Please reproduce the data exactly, though every picture must stay out.

Start of DATA TO USE

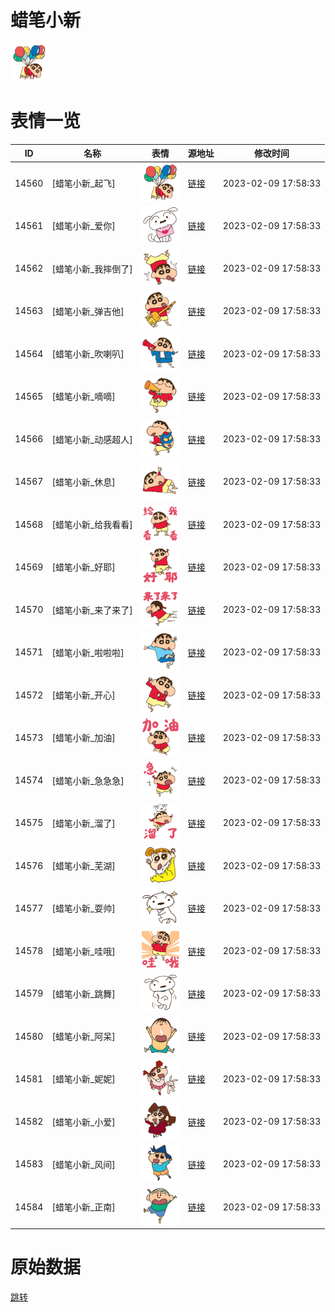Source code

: # 蜡笔小新

<img src="./cover.png" height="60" alt="cover" />

# 表情一览

|ID|名称|表情|源地址|修改时间|
|----|----|----|----|----|
|14560|[蜡笔小新_起飞]|<img src="./pic/014560_%5B蜡笔小新_起飞%5D.png" height="60" alt="起飞"/>|[链接](https://i0.hdslb.com/bfs/emote/e3f497fbf8908879230b16d020ad58f9aa8a9509.png)|2023-02-09 17:58:33|
|14561|[蜡笔小新_爱你]|<img src="./pic/014561_%5B蜡笔小新_爱你%5D.png" height="60" alt="爱你"/>|[链接](https://i0.hdslb.com/bfs/emote/442282383749a7af39edb2d026c61989141f8338.png)|2023-02-09 17:58:33|
|14562|[蜡笔小新_我摔倒了]|<img src="./pic/014562_%5B蜡笔小新_我摔倒了%5D.png" height="60" alt="我摔倒了"/>|[链接](https://i0.hdslb.com/bfs/emote/e5f16ec66dc433cb2eae63f41b7eab26c24763b7.png)|2023-02-09 17:58:33|
|14563|[蜡笔小新_弹吉他]|<img src="./pic/014563_%5B蜡笔小新_弹吉他%5D.png" height="60" alt="弹吉他"/>|[链接](https://i0.hdslb.com/bfs/emote/94c308adead9ba40fb2177a8d96f7d39d6ae4bdb.png)|2023-02-09 17:58:33|
|14564|[蜡笔小新_吹喇叭]|<img src="./pic/014564_%5B蜡笔小新_吹喇叭%5D.png" height="60" alt="吹喇叭"/>|[链接](https://i0.hdslb.com/bfs/emote/483a7d4a17604a0f8562d85cd8727382e2c7cee9.png)|2023-02-09 17:58:33|
|14565|[蜡笔小新_嘀嘀]|<img src="./pic/014565_%5B蜡笔小新_嘀嘀%5D.png" height="60" alt="嘀嘀"/>|[链接](https://i0.hdslb.com/bfs/emote/1f0a26dab38de0bd4aa5fdfcd8ced4c33a481c99.png)|2023-02-09 17:58:33|
|14566|[蜡笔小新_动感超人]|<img src="./pic/014566_%5B蜡笔小新_动感超人%5D.png" height="60" alt="动感超人"/>|[链接](https://i0.hdslb.com/bfs/emote/3dc005b7de72a59c5be6f29838c84620ae478b93.png)|2023-02-09 17:58:33|
|14567|[蜡笔小新_休息]|<img src="./pic/014567_%5B蜡笔小新_休息%5D.png" height="60" alt="休息"/>|[链接](https://i0.hdslb.com/bfs/emote/c1f3dec6e9b5de9d02894a39b7a2a57a34f2c44c.png)|2023-02-09 17:58:33|
|14568|[蜡笔小新_给我看看]|<img src="./pic/014568_%5B蜡笔小新_给我看看%5D.png" height="60" alt="给我看看"/>|[链接](https://i0.hdslb.com/bfs/emote/e5ad0716a37ee4533317b328c0bb2bc3adc9c6c4.png)|2023-02-09 17:58:33|
|14569|[蜡笔小新_好耶]|<img src="./pic/014569_%5B蜡笔小新_好耶%5D.png" height="60" alt="好耶"/>|[链接](https://i0.hdslb.com/bfs/emote/e36a6c656c1be865265309af2e06ce0ddad58200.png)|2023-02-09 17:58:33|
|14570|[蜡笔小新_来了来了]|<img src="./pic/014570_%5B蜡笔小新_来了来了%5D.png" height="60" alt="来了来了"/>|[链接](https://i0.hdslb.com/bfs/emote/1c3d37dfa6e410906df60b4152a9c083ad7a3198.png)|2023-02-09 17:58:33|
|14571|[蜡笔小新_啦啦啦]|<img src="./pic/014571_%5B蜡笔小新_啦啦啦%5D.png" height="60" alt="啦啦啦"/>|[链接](https://i0.hdslb.com/bfs/emote/aad0f6b141c9b3240bfd2297e22b8ed4528641b7.png)|2023-02-09 17:58:33|
|14572|[蜡笔小新_开心]|<img src="./pic/014572_%5B蜡笔小新_开心%5D.png" height="60" alt="开心"/>|[链接](https://i0.hdslb.com/bfs/emote/112be83e43a7317d6190459b759611c684cf12e4.png)|2023-02-09 17:58:33|
|14573|[蜡笔小新_加油]|<img src="./pic/014573_%5B蜡笔小新_加油%5D.png" height="60" alt="加油"/>|[链接](https://i0.hdslb.com/bfs/emote/79870e810087da42a376a028caaa8c743a38cf52.png)|2023-02-09 17:58:33|
|14574|[蜡笔小新_急急急]|<img src="./pic/014574_%5B蜡笔小新_急急急%5D.png" height="60" alt="急急急"/>|[链接](https://i0.hdslb.com/bfs/emote/e6cca9c828d75d9a54ff78176c072d684de66b0f.png)|2023-02-09 17:58:33|
|14575|[蜡笔小新_溜了]|<img src="./pic/014575_%5B蜡笔小新_溜了%5D.png" height="60" alt="溜了"/>|[链接](https://i0.hdslb.com/bfs/emote/cf6a4486f9a47002ff10e202c76e6ff1753e47da.png)|2023-02-09 17:58:33|
|14576|[蜡笔小新_芜湖]|<img src="./pic/014576_%5B蜡笔小新_芜湖%5D.png" height="60" alt="芜湖"/>|[链接](https://i0.hdslb.com/bfs/emote/2179aef168fbe12efc6e2eb4c7292dcdf0dc64d5.png)|2023-02-09 17:58:33|
|14577|[蜡笔小新_耍帅]|<img src="./pic/014577_%5B蜡笔小新_耍帅%5D.png" height="60" alt="耍帅"/>|[链接](https://i0.hdslb.com/bfs/emote/b78dd8522603be09556145a66e60fd58e62865aa.png)|2023-02-09 17:58:33|
|14578|[蜡笔小新_哇哦]|<img src="./pic/014578_%5B蜡笔小新_哇哦%5D.png" height="60" alt="哇哦"/>|[链接](https://i0.hdslb.com/bfs/emote/e33903e981317387cf4427bb75c729ec1e826413.png)|2023-02-09 17:58:33|
|14579|[蜡笔小新_跳舞]|<img src="./pic/014579_%5B蜡笔小新_跳舞%5D.png" height="60" alt="跳舞"/>|[链接](https://i0.hdslb.com/bfs/emote/c94e7cda3b93f47b7eeebfc49e8ce62f81b2f70a.png)|2023-02-09 17:58:33|
|14580|[蜡笔小新_阿呆]|<img src="./pic/014580_%5B蜡笔小新_阿呆%5D.png" height="60" alt="阿呆"/>|[链接](https://i0.hdslb.com/bfs/emote/669252976ccb8fc692cb4528197b871a147f37f5.png)|2023-02-09 17:58:33|
|14581|[蜡笔小新_妮妮]|<img src="./pic/014581_%5B蜡笔小新_妮妮%5D.png" height="60" alt="妮妮"/>|[链接](https://i0.hdslb.com/bfs/emote/f73a6290d7144c87cfbaf8b3b7214003d66640b1.png)|2023-02-09 17:58:33|
|14582|[蜡笔小新_小爱]|<img src="./pic/014582_%5B蜡笔小新_小爱%5D.png" height="60" alt="小爱"/>|[链接](https://i0.hdslb.com/bfs/emote/70734cb9432c5efa0e3450815722c0996824f966.png)|2023-02-09 17:58:33|
|14583|[蜡笔小新_风间]|<img src="./pic/014583_%5B蜡笔小新_风间%5D.png" height="60" alt="风间"/>|[链接](https://i0.hdslb.com/bfs/emote/e3e87dc0d8fe79f9b8d7ba33c033ab4a61998be6.png)|2023-02-09 17:58:33|
|14584|[蜡笔小新_正南]|<img src="./pic/014584_%5B蜡笔小新_正南%5D.png" height="60" alt="正南"/>|[链接](https://i0.hdslb.com/bfs/emote/cfca1dd5d508b7fd7bfbd9b6769dc6afb9b36c43.png)|2023-02-09 17:58:33|

# 原始数据

[跳转](./raw.json)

End of DATA TO USE

YOUR SOLUTION -
Source code

: # 蜡笔小新

<img src="./cover.png" height="60" alt="cover" />

# 表情一览

|ID|名称|表情|源地址|修改时间|
|----|----|----|----|----|
|14560|[蜡笔小新_起飞]|<img src="./pic/014560_%5B蜡笔小新_起飞%5D.png" height="60" alt="起飞"/>|[链接](https://i0.hdslb.com/bfs/emote/e3f497fbf8908879230b16d020ad58f9aa8a9509.png)|2023-02-09 17:58:33|
|14561|[蜡笔小新_爱你]|<img src="./pic/014561_%5B蜡笔小新_爱你%5D.png" height="60" alt="爱你"/>|[链接](https://i0.hdslb.com/bfs/emote/442282383749a7af39edb2d026c61989141f8338.png)|2023-02-09 17:58:33|
|14562|[蜡笔小新_我摔倒了]|<img src="./pic/014562_%5B蜡笔小新_我摔倒了%5D.png" height="60" alt="我摔倒了"/>|[链接](https://i0.hdslb.com/bfs/emote/e5f16ec66dc433cb2eae63f41b7eab26c24763b7.png)|2023-02-09 17:58:33|
|14563|[蜡笔小新_弹吉他]|<img src="./pic/014563_%5B蜡笔小新_弹吉他%5D.png" height="60" alt="弹吉他"/>|[链接](https://i0.hdslb.com/bfs/emote/94c308adead9ba40fb2177a8d96f7d39d6ae4bdb.png)|2023-02-09 17:58:33|
|14564|[蜡笔小新_吹喇叭]|<img src="./pic/014564_%5B蜡笔小新_吹喇叭%5D.png" height="60" alt="吹喇叭"/>|[链接](https://i0.hdslb.com/bfs/emote/483a7d4a17604a0f8562d85cd8727382e2c7cee9.png)|2023-02-09 17:58:33|
|14565|[蜡笔小新_嘀嘀]|<img src="./pic/014565_%5B蜡笔小新_嘀嘀%5D.png" height="60" alt="嘀嘀"/>|[链接](https://i0.hdslb.com/bfs/emote/1f0a26dab38de0bd4aa5fdfcd8ced4c33a481c99.png)|2023-02-09 17:58:33|
|14566|[蜡笔小新_动感超人]|<img src="./pic/014566_%5B蜡笔小新_动感超人%5D.png" height="60" alt="动感超人"/>|[链接](https://i0.hdslb.com/bfs/emote/3dc005b7de72a59c5be6f29838c84620ae478b93.png)|2023-02-09 17:58:33|
|14567|[蜡笔小新_休息]|<img src="./pic/014567_%5B蜡笔小新_休息%5D.png" height="60" alt="休息"/>|[链接](https://i0.hdslb.com/bfs/emote/c1f3dec6e9b5de9d02894a39b7a2a57a34f2c44c.png)|2023-02-09 17:58:33|
|14568|[蜡笔小新_给我看看]|<img src="./pic/014568_%5B蜡笔小新_给我看看%5D.png" height="60" alt="给我看看"/>|[链接](https://i0.hdslb.com/bfs/emote/e5ad0716a37ee4533317b328c0bb2bc3adc9c6c4.png)|2023-02-09 17:58:33|
|14569|[蜡笔小新_好耶]|<img src="./pic/014569_%5B蜡笔小新_好耶%5D.png" height="60" alt="好耶"/>|[链接](https://i0.hdslb.com/bfs/emote/e36a6c656c1be865265309af2e06ce0ddad58200.png)|2023-02-09 17:58:33|
|14570|[蜡笔小新_来了来了]|<img src="./pic/014570_%5B蜡笔小新_来了来了%5D.png" height="60" alt="来了来了"/>|[链接](https://i0.hdslb.com/bfs/emote/1c3d37dfa6e410906df60b4152a9c083ad7a3198.png)|2023-02-09 17:58:33|
|14571|[蜡笔小新_啦啦啦]|<img src="./pic/014571_%5B蜡笔小新_啦啦啦%5D.png" height="60" alt="啦啦啦"/>|[链接](https://i0.hdslb.com/bfs/emote/aad0f6b141c9b3240bfd2297e22b8ed4528641b7.png)|2023-02-09 17:58:33|
|14572|[蜡笔小新_开心]|<img src="./pic/014572_%5B蜡笔小新_开心%5D.png" height="60" alt="开心"/>|[链接](https://i0.hdslb.com/bfs/emote/112be83e43a7317d6190459b759611c684cf12e4.png)|2023-02-09 17:58:33|
|14573|[蜡笔小新_加油]|<img src="./pic/014573_%5B蜡笔小新_加油%5D.png" height="60" alt="加油"/>|[链接](https://i0.hdslb.com/bfs/emote/79870e810087da42a376a028caaa8c743a38cf52.png)|2023-02-09 17:58:33|
|14574|[蜡笔小新_急急急]|<img src="./pic/014574_%5B蜡笔小新_急急急%5D.png" height="60" alt="急急急"/>|[链接](https://i0.hdslb.com/bfs/emote/e6cca9c828d75d9a54ff78176c072d684de66b0f.png)|2023-02-09 17:58:33|
|14575|[蜡笔小新_溜了]|<img src="./pic/014575_%5B蜡笔小新_溜了%5D.png" height="60" alt="溜了"/>|[链接](https://i0.hdslb.com/bfs/emote/cf6a4486f9a47002ff10e202c76e6ff1753e47da.png)|2023-02-09 17:58:33|
|14576|[蜡笔小新_芜湖]|<img src="./pic/014576_%5B蜡笔小新_芜湖%5D.png" height="60" alt="芜湖"/>|[链接](https://i0.hdslb.com/bfs/emote/2179aef168fbe12efc6e2eb4c7292dcdf0dc64d5.png)|2023-02-09 17:58:33|
|14577|[蜡笔小新_耍帅]|<img src="./pic/014577_%5B蜡笔小新_耍帅%5D.png" height="60" alt="耍帅"/>|[链接](https://i0.hdslb.com/bfs/emote/b78dd8522603be09556145a66e60fd58e62865aa.png)|2023-02-09 17:58:33|
|14578|[蜡笔小新_哇哦]|<img src="./pic/014578_%5B蜡笔小新_哇哦%5D.png" height="60" alt="哇哦"/>|[链接](https://i0.hdslb.com/bfs/emote/e33903e981317387cf4427bb75c729ec1e826413.png)|2023-02-09 17:58:33|
|14579|[蜡笔小新_跳舞]|<img src="./pic/014579_%5B蜡笔小新_跳舞%5D.png" height="60" alt="跳舞"/>|[链接](https://i0.hdslb.com/bfs/emote/c94e7cda3b93f47b7eeebfc49e8ce62f81b2f70a.png)|2023-02-09 17:58:33|
|14580|[蜡笔小新_阿呆]|<img src="./pic/014580_%5B蜡笔小新_阿呆%5D.png" height="60" alt="阿呆"/>|[链接](https://i0.hdslb.com/bfs/emote/669252976ccb8fc692cb4528197b871a147f37f5.png)|2023-02-09 17:58:33|
|14581|[蜡笔小新_妮妮]|<img src="./pic/014581_%5B蜡笔小新_妮妮%5D.png" height="60" alt="妮妮"/>|[链接](https://i0.hdslb.com/bfs/emote/f73a6290d7144c87cfbaf8b3b7214003d66640b1.png)|2023-02-09 17:58:33|
|14582|[蜡笔小新_小爱]|<img src="./pic/014582_%5B蜡笔小新_小爱%5D.png" height="60" alt="小爱"/>|[链接](https://i0.hdslb.com/bfs/emote/70734cb9432c5efa0e3450815722c0996824f966.png)|2023-02-09 17:58:33|
|14583|[蜡笔小新_风间]|<img src="./pic/014583_%5B蜡笔小新_风间%5D.png" height="60" alt="风间"/>|[链接](https://i0.hdslb.com/bfs/emote/e3e87dc0d8fe79f9b8d7ba33c033ab4a61998be6.png)|2023-02-09 17:58:33|
|14584|[蜡笔小新_正南]|<img src="./pic/014584_%5B蜡笔小新_正南%5D.png" height="60" alt="正南"/>|[链接](https://i0.hdslb.com/bfs/emote/cfca1dd5d508b7fd7bfbd9b6769dc6afb9b36c43.png)|2023-02-09 17:58:33|

# 原始数据

[跳转](./raw.json)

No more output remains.